Lesia und ihre zwölfjährige Tochter Maria sitzen händchenhaltend an einem Tisch im Bombenschutzkeller der Nationalen Taras-Schewtschenko-Universität im Zentrum von Kiew. "Und wir dachten, dass wir hier normal weiterleben können", sagt die 38-Jährige mit zitternder Stimme. "Gestern Abend war ich bei einer Stand-up-Comedy-Show."

Zwei Tage nachdem eine Explosion die russische Brücke zur Krim beschädigt hatte, wurde die ukrainische Hauptstadt angegriffen. Zum ersten Mal seit Kriegsbeginn im vergangenen Februar wurde das Zentrum von Kiew getroffen. Raketen beschädigten eine Kreuzung und einen Park, in dessen unmittelbarer Nähe sich die Oper, Museen, eine bekannte Einkaufsstraße und ebenjene Uni befinden. Außerdem getroffen wurde eine Fußgängerbrücke mit Aussichtspunkt auf den Fluss Dnipro. Die Brücke wurde vor zwei Jahren eingeweiht und ist eines der Prestigeprojekte des Kiewer Bürgermeisters Witali Klitschko.

Die Explosionen gingen am Montagmorgen weiter, während sich die Einwohner der Hauptstadt in die Luftschutzkeller zurückziehen mussten. Die Einsatzdienste melden, dass es mindestens zehn Tote und über 60 Verletzte gebe. Es wird befürchtet, dass diese Zahlen aber noch steigen werden.

Keine Sicherheit

Das Gewölbe des Uni-Luftschutzkellers ist niedrig, die Mauern sind kahl.
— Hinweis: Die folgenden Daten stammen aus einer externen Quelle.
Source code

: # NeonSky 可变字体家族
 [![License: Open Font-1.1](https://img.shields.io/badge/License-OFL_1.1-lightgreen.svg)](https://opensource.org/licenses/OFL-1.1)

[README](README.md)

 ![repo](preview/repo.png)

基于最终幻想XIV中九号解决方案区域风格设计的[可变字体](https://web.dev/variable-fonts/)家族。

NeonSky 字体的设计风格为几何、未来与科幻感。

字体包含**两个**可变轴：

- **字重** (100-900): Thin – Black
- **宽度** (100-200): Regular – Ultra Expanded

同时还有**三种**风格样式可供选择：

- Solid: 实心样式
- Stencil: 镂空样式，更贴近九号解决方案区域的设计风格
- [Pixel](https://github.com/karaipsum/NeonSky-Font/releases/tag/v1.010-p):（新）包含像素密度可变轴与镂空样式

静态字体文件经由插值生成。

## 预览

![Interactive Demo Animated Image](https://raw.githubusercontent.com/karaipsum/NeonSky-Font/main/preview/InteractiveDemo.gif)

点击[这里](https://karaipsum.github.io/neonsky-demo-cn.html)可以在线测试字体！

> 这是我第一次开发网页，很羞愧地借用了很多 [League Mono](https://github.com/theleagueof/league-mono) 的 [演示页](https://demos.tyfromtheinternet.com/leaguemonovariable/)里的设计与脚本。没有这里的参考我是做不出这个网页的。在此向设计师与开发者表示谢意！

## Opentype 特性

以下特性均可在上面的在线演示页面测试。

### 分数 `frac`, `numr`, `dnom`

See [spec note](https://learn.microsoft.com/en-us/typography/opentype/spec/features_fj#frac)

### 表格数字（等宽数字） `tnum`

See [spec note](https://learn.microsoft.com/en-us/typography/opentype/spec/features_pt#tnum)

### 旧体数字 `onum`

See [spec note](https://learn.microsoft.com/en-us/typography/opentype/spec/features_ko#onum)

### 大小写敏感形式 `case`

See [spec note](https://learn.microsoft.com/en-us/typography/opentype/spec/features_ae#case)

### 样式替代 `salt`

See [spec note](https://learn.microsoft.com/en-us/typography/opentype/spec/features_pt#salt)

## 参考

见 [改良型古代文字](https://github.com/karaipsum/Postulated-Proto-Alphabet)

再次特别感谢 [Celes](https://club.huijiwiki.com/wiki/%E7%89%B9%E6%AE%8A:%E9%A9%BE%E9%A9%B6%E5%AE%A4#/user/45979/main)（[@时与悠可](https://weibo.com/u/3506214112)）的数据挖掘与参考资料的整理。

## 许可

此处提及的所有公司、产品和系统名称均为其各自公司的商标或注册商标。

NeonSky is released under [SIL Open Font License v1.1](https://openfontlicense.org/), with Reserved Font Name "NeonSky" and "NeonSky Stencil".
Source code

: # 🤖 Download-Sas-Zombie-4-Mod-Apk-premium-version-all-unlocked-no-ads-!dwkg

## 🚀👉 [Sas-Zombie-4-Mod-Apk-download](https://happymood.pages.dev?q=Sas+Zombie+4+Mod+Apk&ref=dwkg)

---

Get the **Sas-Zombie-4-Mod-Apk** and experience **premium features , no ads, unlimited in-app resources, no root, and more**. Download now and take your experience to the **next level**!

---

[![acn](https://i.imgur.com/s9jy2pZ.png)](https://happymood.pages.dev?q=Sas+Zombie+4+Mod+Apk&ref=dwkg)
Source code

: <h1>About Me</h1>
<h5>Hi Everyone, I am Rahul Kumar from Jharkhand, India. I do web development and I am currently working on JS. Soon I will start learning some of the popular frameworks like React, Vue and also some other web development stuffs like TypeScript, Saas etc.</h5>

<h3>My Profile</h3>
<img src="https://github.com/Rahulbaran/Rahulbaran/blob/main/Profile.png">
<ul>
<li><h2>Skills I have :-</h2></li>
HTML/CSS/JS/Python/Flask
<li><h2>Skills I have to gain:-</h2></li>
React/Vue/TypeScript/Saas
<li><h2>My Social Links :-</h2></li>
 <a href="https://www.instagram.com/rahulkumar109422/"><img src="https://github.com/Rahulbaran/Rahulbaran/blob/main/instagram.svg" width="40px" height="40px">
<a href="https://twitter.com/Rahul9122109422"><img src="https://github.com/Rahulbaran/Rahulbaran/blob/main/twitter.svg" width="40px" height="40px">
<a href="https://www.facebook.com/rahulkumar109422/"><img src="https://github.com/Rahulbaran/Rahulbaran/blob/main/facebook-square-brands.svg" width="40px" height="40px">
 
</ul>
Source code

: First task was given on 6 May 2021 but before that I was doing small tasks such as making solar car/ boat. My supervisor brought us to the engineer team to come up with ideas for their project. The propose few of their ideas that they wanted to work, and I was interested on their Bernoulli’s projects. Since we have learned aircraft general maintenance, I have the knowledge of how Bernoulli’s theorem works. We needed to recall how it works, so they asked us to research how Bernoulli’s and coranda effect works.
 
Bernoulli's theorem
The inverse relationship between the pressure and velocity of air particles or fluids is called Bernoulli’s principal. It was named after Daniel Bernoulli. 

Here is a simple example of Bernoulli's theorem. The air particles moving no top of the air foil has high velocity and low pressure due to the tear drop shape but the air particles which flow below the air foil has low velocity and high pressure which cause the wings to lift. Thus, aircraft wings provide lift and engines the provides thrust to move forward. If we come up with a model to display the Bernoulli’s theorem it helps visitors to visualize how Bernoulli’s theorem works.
Neben Lesia und ihrer Tochter sitzen am Montag noch viele weitere Menschen auf einfachen Bänken eng aneinandergedrängt. Die Leute tragen Jacken, denn es ist kühl hier unten. Es sind alles Mitarbeiter der Uni. Studenten gibt es keine – sie werden noch immer online unterrichtet. Solange der Krieg nicht vorbei ist, wird das wohl auch so bleiben, sagt der stellvertretende Rektor, Andryi Petrowitsch, der im Anzug, mit Brille und Aktentasche nach dem Rechten sieht.

"Wir sind in den vergangenen Wochen nicht mehr in die Keller, wenn es Luftalarm gab, sagt Lesia. "Es war ein Fehler zu glauben, dass wir in Sicherheit sind. Als wir in das Gebäude reingerannt sind, hat es hinter uns Glasscherben geregnet."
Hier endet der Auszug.